A fair amount of research effort has been expended to characterize SNs, yet their pathogenesis, clinical significance, and management are still in debate. The aim of our study is to present a critical review of the SN literature with a focus on pathogenesis, clinical presentation, and management of symptomatic lesions.

Materials and methods

Databases of the US National Library of Medicine and the National Institutes of Health (i.e., www.pubmed.gov) were queried to identify studies pertaining to SNs. The term Schmorl’s node was used as the search key word, and all 89 English-language articles were read for mention of the pathogenesis, epidemiology, clinical presentation, imaging, or management of SNs. From this initial list, 23 articles were selected to be included in this review as they substantially addressed one or more of the areas of interest. Pertinent references cited in these articles were then examined to identify additional studies of relevance.

Results

Epidemiology

The exact cause (or causes) of SNs is currently unknown. Symptomatic SNs usually resolve spontaneously or respond to conservative treatment. Some, however, can become a source of chronic lower back pain [9]. It has been shown that SNs are more frequent in males than females [5]. Some researchers have reported a positive association with increasing age [10], while others argue that age is not a significant factor [5]. Yet, a closer look at the study by Hilton et al. [5] revealed an age-dependent relationship between SNs and disc degeneration in the T10-L1 region, an observation acknowledged by the authors as “unexpected”. In spite of this, they assume a developmental etiology, in conjunction with thoracolumbar susceptibility to stress as an explanation. The authors discount the possibility that age-dependent disc degeneration could have a role in the etiology of SNs, which would better explain the age discrepancy. Age-dependent degeneration may, therefore, play a larger role in the formation of SNs than the authors recognized.

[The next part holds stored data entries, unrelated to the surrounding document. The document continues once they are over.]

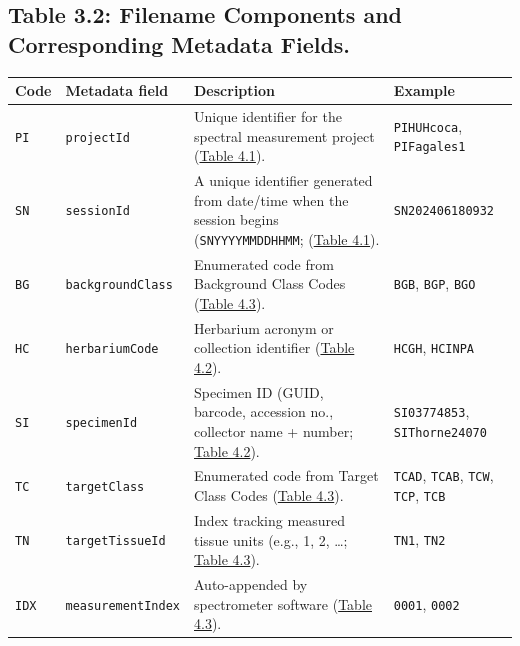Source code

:\documentclass[
  letterpaper,
  DIV=11,
  numbers=noendperiod]{scrreprt}
\begin{document}
\subsection{Table 3.2: Filename Components and Corresponding Metadata
Fields.}\label{tbl-3-2}

\begin{longtable}[]{@{}
  >{\raggedright\arraybackslash}p{}
  >{\raggedright\arraybackslash}p{}
  >{\raggedright\arraybackslash}p{}
  >{\raggedright\arraybackslash}p{}@{}}
\toprule\noalign{}
\begin{minipage}[b]{\linewidth}\raggedright
Code
\end{minipage} & \begin{minipage}[b]{\linewidth}\raggedright
Metadata field
\end{minipage} & \begin{minipage}[b]{\linewidth}\raggedright
Description
\end{minipage} & \begin{minipage}[b]{\linewidth}\raggedright
Example
\end{minipage} \\
\midrule\noalign{}
\endhead
\bottomrule\noalign{}
\endlastfoot
\texttt{PI} & \texttt{projectId} & Unique identifier for the spectral
measurement project (\hyperref[tbl-4-1]{Table 4.1}). &
\texttt{PIHUHcoca}, \texttt{PIFagales1} \\
\texttt{SN} & \texttt{sessionId} & A unique identifier generated from
date/time when the session begins (\texttt{SNYYYYMMDDHHMM};
(\hyperref[tbl-4-1]{Table 4.1}). & \texttt{SN202406180932} \\
\texttt{BG} & \texttt{backgroundClass} & Enumerated code from Background
Class Codes (\hyperref[tbl-4-3]{Table 4.3}). & \texttt{BGB},
\texttt{BGP}, \texttt{BGO} \\
\texttt{HC} & \texttt{herbariumCode} & Herbarium acronym or collection
identifier (\hyperref[tbl-4-2]{Table 4.2}). & \texttt{HCGH},
\texttt{HCINPA} \\
\texttt{SI} & \texttt{specimenId} & Specimen ID (GUID, barcode,
accession no., collector name + number; \hyperref[tbl-4-2]{Table 4.2}).
& \texttt{SI03774853}, \texttt{SIThorne24070} \\
\texttt{TC} & \texttt{targetClass} & Enumerated code from Target Class
Codes (\hyperref[tbl-4-3]{Table 4.3}). & \texttt{TCAD}, \texttt{TCAB},
\texttt{TCW}, \texttt{TCP}, \texttt{TCB} \\
\texttt{TN} & \texttt{targetTissueId} & Index tracking measured tissue
units (e.g., 1, 2, \ldots; \hyperref[tbl-4-3]{Table 4.3}). &
\texttt{TN1}, \texttt{TN2} \\
\texttt{IDX} & \texttt{measurementIndex} & Auto-appended by spectrometer
software (\hyperref[tbl-4-3]{Table 4.3}). & \texttt{0001},
\texttt{0002} \\
\end{longtable}
\end{document}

With regard to the prevalence of SNs, cadaver studies vary in their estimates, ranging from 38 % to as high as 79 % [2, 5, 11]. A magnetic resonance imaging (MRI) study of 150 monozygotic and 366 dizygotic living twins found SNs in 30 % of subjects at any vertebral level, and multiple SNs in 14 % of participants [3]. A strong hereditary association was noted, with lumbar and thoracic SNs having heritability values of 80 and 72 %, respectively. These heritability findings may suggest a genetic or embryologic etiology to the pathogenesis of SNs, which are discussed below [12, 13].

Clinical presentation

SNs are often incidental findings on MRI (Fig. 1). However, Hamanishi et al. [14] studied 400 patients with lower back pain and 106 controls without back pain and reported that 19 % of the patients with lower back pain had SNs, while only 9 % of the control group had SNs. This result suggests that SNs may account for a significant number of back pain cases. It does not, however, rule out the possibility that SNs could be histologic or radiologic findings in degenerated disc disease, and not necessarily the source of the pain as evidenced by the prevalence of asymptomatic SNs. A number of studies have found SNs to be mostly localized to the lower thoracic area, between T8 and T12. Symptomatic SNs are often very painful, with visual analog scale (VAS) scores prior to treatment close to 10 on a 10-point VAS, with significant reductions in quality of life [1517].

Fig. 1
Sagittal MRI showing an incidentally discovered Schmorl’s node at level L4

Pathogenesis

The pathogenesis of SNs is a topic of debate. As mentioned above, there are a number of theories that attempt to explain their development.

Axial load (trauma)

In a study of 70 thoracolumbar spines from cadavers of individuals killed in motor vehicle collisions, Fahey et al. [7] reported a link between acute trauma and the occurrence of SNs. The authors found that 10 % of their samples manifested SNs. Of these, 40 % were from motorcyclists. The authors believed this to be a significant finding given the typically axial trajectory of a motorcyclist from his/her vehicle to the ground in an accident. It is known that cyclists often land head first in an inverted position leading to axial loading on the vertebrae. It also known that falls often produce axial loading on the spine [18]. Interestingly, a study comparing vertebral abnormalities in elite gymnasts versus non-athletes [19] found SNs in 71 % (17 out of 24) of gymnasts and only 44 % (7 out of 17) of non-athletes. Gymnasts experience greater-than-average axial forces on their vertebrae. Hence, such a finding is evidence that axial loading may play a crucial role in the development of SNs.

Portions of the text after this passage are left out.